Considering a power of 80%, an alpha error of 5%, and a standard deviation of 3 mmHg for systolic BP, the smallest sample size necessary to detect a difference of 4 mmHg was calculated to be eight subjects.
Results
Sample
Twenty-eight individuals who met the requirements signed the consent form to participate in the study. In the preliminary phase, 11 subjects were excluded because of hypothyroidism (1), cardiac hypertrophy (1), blood pressure levels inconsistent with the study's criteria (4), and personal reasons (5). Thus, 17 subjects fulfilled the inclusion criteria and initiated the study. However, during the placebo phase, one subject was excluded because his BP increased above 160/105 mmHg, and another four subjects were excluded because their BP stayed below 140/90 mmHg. In addition, one subject was not available to continue the study, and one subject was excluded during the atenolol therapy because BP increased above 160/105 mmHg. Thus, 10 subjects completed the entire protocol.

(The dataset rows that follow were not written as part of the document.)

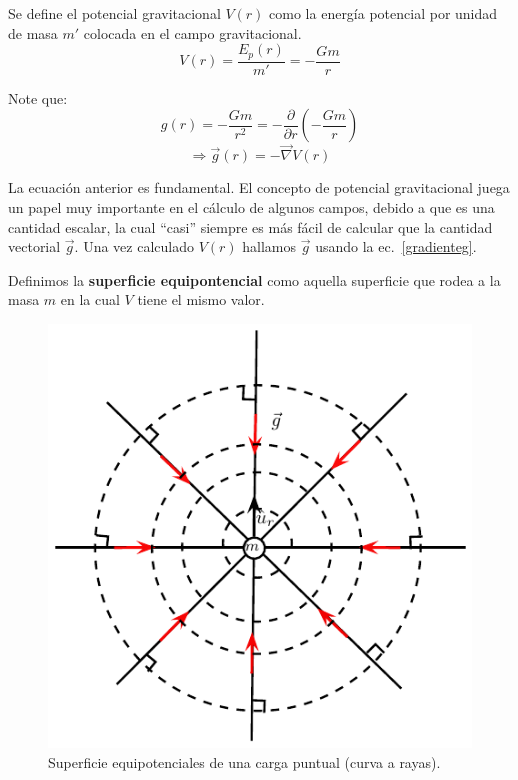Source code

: Se define el potencial gravitacional $V(r)$ como la energía potencial por unidad de masa $m'$ colocada en el campo gravitacional.
\begin{equation}
\boxed{V(r)=\dfrac{E_p(r)}{m'}= -\dfrac{Gm}{r}}
\end{equation}

Note que: 
\begin{displaymath}
g(r)=-\dfrac{Gm}{r^2}=-\dfrac{\partial}{\partial r}(-\dfrac{Gm}{r})
\end{displaymath}
\begin{equation}
\Rightarrow \boxed{ \vec{g}(r)= -\vec{\nabla}V(r) }
\label{gradienteg}
\end{equation}

La ecuación anterior es fundamental. El concepto de potencial gravitacional juega un papel muy importante en el cálculo de algunos campos, debido a que es una cantidad escalar, la cual ``casi'' siempre es más fácil de calcular que la cantidad vectorial $\vec{g}$. Una vez calculado $V(r)$ hallamos $\vec{g}$ usando la ec.~\eqref{gradienteg}. 

Definimos la \textbf{superficie equipontencial} como aquella superficie que rodea a la masa $m$ en la cual $V$ tiene el mismo valor.

\begin{figure}[h]
\begin{center}
\includegraphics[scale=0.8]{gravitacion/superficie}
\caption{Superficie equipotenciales de una carga puntual (curva a rayas).}
\label{superficie-equipotencial}
\end{center}
\end{figure}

Subject characteristics are shown in Table 1. All subjects had a family history of arterial hypertension, and three of them were smokers. Six of these subjects were receiving drug treatment, including renin-angiotensin system blockers and/or diuretics, before enroling in the study. The atenolol dose was increased to 50 mg twice daily in only one patient, but the results did not change without him.
Table 1.
Subjects' characteristics. Data = mean ± SE
| n | 10 |
| Gender, male/female | 6/4 |
| Age (years) | 46 ± 2 |
| Anthropometrics | |
| Height (m) | 1.67 ± 0.03 |
| Weight (kg) | 78.9 ± 3.7 |
| Body mass index (kg m−2) | 28.1 ± 0.5 |
| Cardiovascular | |
| Systolic blood pressure (mmHg) | 140 ± 4 |
| Diastolic blood pressure (mmHg) | 97 ± 1 |
| Heart rate (beats min−1) | 70 ± 3 |
| Sokolow-Lyon Index (mV) | 2.4 ± 0.2 |
| Cornell Index (mV) | 1.6 ± 0.2 |
| Metabolic | |
| Glycaemia (mmol l−1) | 5.16 ± 0.14 |
| Total cholesterol (mmol l−1) | 5.20 ± 0.31 |
| HDL cholesterol (mmol l−1) | 1.43 ± 0.14 |
| LDL cholesterol (mmol l−1) | 2.83 ± 0.29 |
| VLDL cholesterol (mmol l−1) | 0.99 ± 0.16 |
| Triglycerides (mmol l−1) | 2.17 ± 0.36 |
| Uric acid (µmol l−1) | 389.00 ± 33.71 |
| Others | |
| Creatinine (µmol l−1) | 77.70 ± 4.06 |
| TSH (mlU l−1) | 1.87 ± 0.42 |
| T3 (nmol l−1) | 1.56 ± 0.27 |
| T4 (nmol l−1) | 90.22 ± 15.63 |
| Free T4 (pmol l−1) | 12.07 ± 1.37 |
Atenolol effects at rest
During atenolol therapy, only one subject needed to increase drug dosage, and the results did not change without this patient. Resting heart rate decreased significantly with atenolol (70 ± 3 vs. 62 ± 1 beats min−1, P < 0.05). Moreover, resting systolic and diastolic BP also decreased significantly with atenolol (140 ± 4 vs. 119 ± 2 mmHg and 97 ± 1 vs. 81 ± 1 mmHg, respectively, P < 0.05). Spectral analysis of resting HR variability was performed in eight subjects after placebo and atenolol therapy. Atenolol significantly increased the normalized high-frequency component of HR variability (51 ± 7 vs. 28 ± 7, nu, P < 0.05), and decreased the normalized low-frequency component (38 ± 7 vs. 61 ± 9 nu, P < 0.05) and low- to high-frequency ratio (0.4 ± 0.3 vs. 0.7 ± 0.5, P < 0.05).
Exercise characteristics
Atenolol did not change maximum strength. Thus, exercise at 100, 80, and 40% of 1 RM was performed, respectively, with 64 ± 4 and 63 ± 5 kg, 51 ± 3 and 50 ± 4 kg and 27 ± 2 and 25 ± 2 kg with placebo and atenolol (P > 0.05).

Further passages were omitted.